I am thankful that the sessions at German DevCon start at 8:30. I woke up with wake-up call and proceeded to fall back to sleep for 30 minutes. I still was able to get to Steven Black’s “Niche Marketing for VFP” session. I learned several important points during this session. Steven pointed out a new marketing term to me called SERP (Search Engine Results Page). What Steven talked about is owning your name property. Where does your web site come up in the results when you type in your company name or your name in Google? I am happy to say mine shows up at the very top via Google Germany. Steve provided several tips to include in the HTML and tweaks you can do using Google Analytics. This session also covered what a niche is and a number of niches available for VFP developers. I found this session to be very beneficial and glad I did not oversleep a minute more. Five of five stars.

Marcia Akins was up next with her “The 26 Hour Day” session. I saw this session earlier this year as she was starting to develop it. In this session Marcia shows a number of productivity tips and tricks and talks about how much time she thinks it will save you. I told her that her time estimates are conservative. This session covered a couple of my personal favorites: DeclareLocals.PRG (from MegaFox: 1002 Things You Want to Know About Extending VFP) and the new Edit Property/Method replacement dialog (soon to be added to VFPX). These two tools save me time. Marcia also showed her form and class hacking tool and pointed out how my HackCX Professional is like her tool on steroids. Her plug was very nice (and unnecessary), but she incorrectly pointed out that HackCX will even clean your kitchen. This is not true in the current version. Doug Hennig mentioned that I need to finish the MenuDesigner before I add the kitchen cleaning feature into HackCX {g}. Another five of five stars.

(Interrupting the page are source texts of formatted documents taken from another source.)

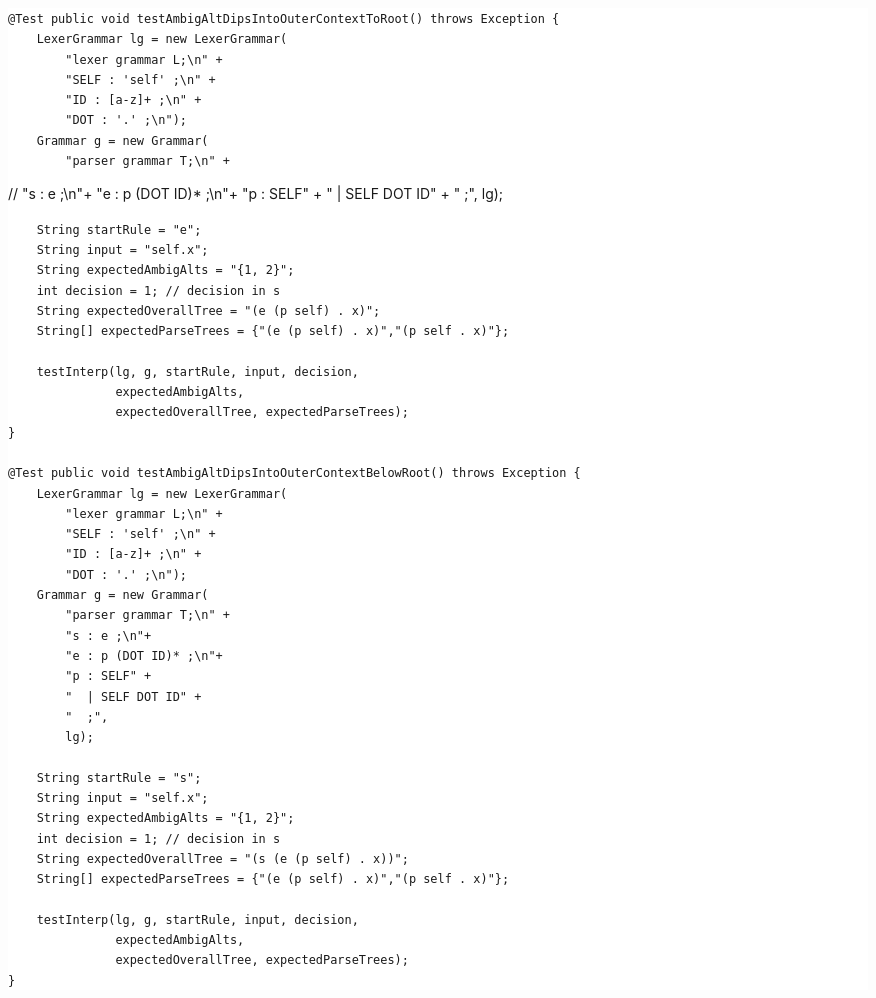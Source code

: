 	@Test public void testAmbigAltDipsIntoOuterContextToRoot() throws Exception {
		LexerGrammar lg = new LexerGrammar(
			"lexer grammar L;\n" +
			"SELF : 'self' ;\n" +
			"ID : [a-z]+ ;\n" +
			"DOT : '.' ;\n");
		Grammar g = new Grammar(
			"parser grammar T;\n" +
//			"s : e ;\n"+
			"e : p (DOT ID)* ;\n"+
			"p : SELF" +
			"  | SELF DOT ID" +
			"  ;",
			lg);

		String startRule = "e";
		String input = "self.x";
		String expectedAmbigAlts = "{1, 2}";
		int decision = 1; // decision in s
		String expectedOverallTree = "(e (p self) . x)";
		String[] expectedParseTrees = {"(e (p self) . x)","(p self . x)"};

		testInterp(lg, g, startRule, input, decision,
				   expectedAmbigAlts,
				   expectedOverallTree, expectedParseTrees);
	}

	@Test public void testAmbigAltDipsIntoOuterContextBelowRoot() throws Exception {
		LexerGrammar lg = new LexerGrammar(
			"lexer grammar L;\n" +
			"SELF : 'self' ;\n" +
			"ID : [a-z]+ ;\n" +
			"DOT : '.' ;\n");
		Grammar g = new Grammar(
			"parser grammar T;\n" +
			"s : e ;\n"+
			"e : p (DOT ID)* ;\n"+
			"p : SELF" +
			"  | SELF DOT ID" +
			"  ;",
			lg);

		String startRule = "s";
		String input = "self.x";
		String expectedAmbigAlts = "{1, 2}";
		int decision = 1; // decision in s
		String expectedOverallTree = "(s (e (p self) . x))";
		String[] expectedParseTrees = {"(e (p self) . x)","(p self . x)"};

		testInterp(lg, g, startRule, input, decision,
				   expectedAmbigAlts,
				   expectedOverallTree, expectedParseTrees);
	}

Craig Berntson followed Marcia’s session with “Continuous Integration.” This is a fairly new term (well new to me at least) that encompasses the automation of the build process and testing. This really is about development processes with respect to using source code control, building, and testing the build in tight iterative loops. Make small changes to the code, unit test, check it in, build, review the build results, use automated testing, and check the status of the tests. Better quality software based on a repeatable and proven process. Craig showed a number of free tools and talked about some very expensive tools to implement this process. He did this from the perspective of the .NET developer. .NET developers are evidentally ahead of the curve on automating the process. Craig did have one slide to show some of the tools that work with VFP like FoxUnit (automated testing), Code Analyst from VFPX to help with refactoring, and mentioned Rick Borup’s paper on FinalBuilder with VFP for “Automating the Build.” Four of five stars (would have been even better if this was presented from a VFP perspective).

Lunch – more good food, and of course more good smoked salmon.

I had ti get sine more work done in the afternoon along with some interesting discussions with Christof Wollenhaupt and Igor Vit (from Prague). I wanted to go to Michael Niethammer’s session “VFP – Tools und Assistenten.” I reviewed his materials a couple of days ago and figured I had a thing or two I could learn. Instead I ran through my demos for the VFPX session I was about to give.

I did give my session “VFPX Tools and Components – Live.” There was a big crowd in the room and you could feel the excitement as I revealed each of the tools and components. A quick poll at the beginning of the session revealed very few developers have heard of VFPX. It was consistent with the findings at Southwest Fox (15-20%). Looks like we need a “Tell a friend about VFPX” campaign. As I went through each section of the session I asked if anyone was using what I just showed and a few hands would go up. Then I followed up with the question asking how many developers might use it in the future and most of the room raised their hands. The session was definitely more interactive than any session I have given in Frankfurt the last three years. There definitely was a buzz in the room. I was very fun for me, I just hope everyone else was having a good time too.

One more day to go – conferences sure seem to fly by.